Em Santa Catarina, após o reajuste do STF, o teto
constitucional passou a ser de R$ 35.466,22, o que corresponde ao salário
mensal dos desembargadores do Tribunal de Justiça. O valor representa 90,25% do
subsídio dos ministros do Supremo e foi definido em dezembro de 2013, por meio
de uma Emenda na Constituição estadual. A regra limitou a remuneração dos
ocupantes de cargos públicos da administração direta, autarquias e fundações,
dos membros dos Poderes do Estado, do Ministério Público e do Tribunal de
Contas.
Entretanto, em Santa Catarina, esse ‘efeito cascata’

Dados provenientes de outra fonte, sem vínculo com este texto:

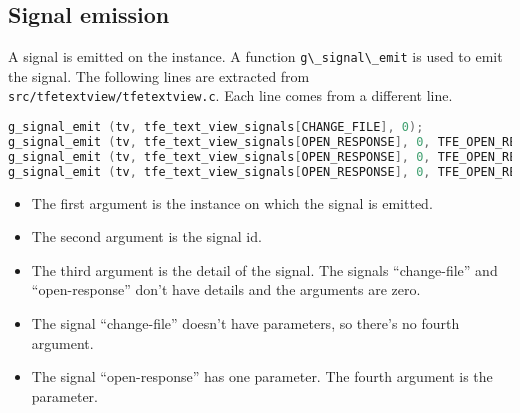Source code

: \subsection{Signal emission}\label{signal-emission}

A signal is emitted on the instance. A function
\passthrough{\lstinline!g\_signal\_emit!} is used to emit the signal.
The following lines are extracted from
\passthrough{\lstinline!src/tfetextview/tfetextview.c!}. Each line comes
from a different line.

\begin{lstlisting}[language=C]
g_signal_emit (tv, tfe_text_view_signals[CHANGE_FILE], 0);
g_signal_emit (tv, tfe_text_view_signals[OPEN_RESPONSE], 0, TFE_OPEN_RESPONSE_SUCCESS);
g_signal_emit (tv, tfe_text_view_signals[OPEN_RESPONSE], 0, TFE_OPEN_RESPONSE_CANCEL);
g_signal_emit (tv, tfe_text_view_signals[OPEN_RESPONSE], 0, TFE_OPEN_RESPONSE_ERROR);
\end{lstlisting}

\begin{itemize}
\tightlist
\item
  The first argument is the instance on which the signal is emitted.
\item
  The second argument is the signal id.
\item
  The third argument is the detail of the signal. The signals
  ``change-file'' and ``open-response'' don't have details and the
  arguments are zero.
\item
  The signal ``change-file'' doesn't have parameters, so there's no
  fourth argument.
\item
  The signal ``open-response'' has one parameter. The fourth argument is
  the parameter.
\end{itemize}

refletiu de maneira seletiva. Isso porque nem todas as categorias foram
beneficiadas com o aumento do teto constitucional. Até o momento, num universo
de 123.962 servidores, entre ativos e inativos, apenas 900 foram beneficiados
pela medida, o que já causa um impacto de R$ 72 milhões anuais na folha de
pagamento do Estado.
Procurada, a assessoria da Secretaria de Administração
afirma que esse é o número total de beneficiados (900). Porém, é possível
verificar no Portal da Transparência do governo que diversas categorias não
tiveram o teto atualizado. Mesmo dentro de algumas delas, alguns servidores
passaram pela atualização do teto e outros não. Ou seja, o impacto poderá ser ainda
maior, caso seja aplicado a todos.
Contas no vermelho
Conforme determinado pela Lei de Responsabilidade Fiscal, o
limite máximo para gastos com pessoal é de 60% da Receita Corrente Líquida
(RCL) do Estado, quando incluídos os demais poderes. A distribuição do
percentual ocorre da seguinte forma: 49% para o próprio Executivo; 3% para o
Legislativo, incluindo aí o Tribunal de Contas; 6% para o Poder Judiciário; e
2% para o Ministério Público. Os valores estão no âmbito do duodécimo repassado
anualmente aos poderes. De acordo com o Tesouro Nacional, o comprometimento de
Santa Catarina está em 60,57%, já ultrapassando o limite legal.
Ao considerar apenas os salários dos servidores do
Executivo, o valor chega a 48,76% da RCL. Ainda segundo informações da Secretaria
de Administração, mesmo com o aumento do teto, o índice permanecerá dentro 49%
permitidos. Contudo, abre-se aí uma perigosa possibilidade do Estado estar
próximo de desobedecer determinações da Lei de Responsabilidade Fiscal.
Entretanto, outras controvérsias surgem neste contexto.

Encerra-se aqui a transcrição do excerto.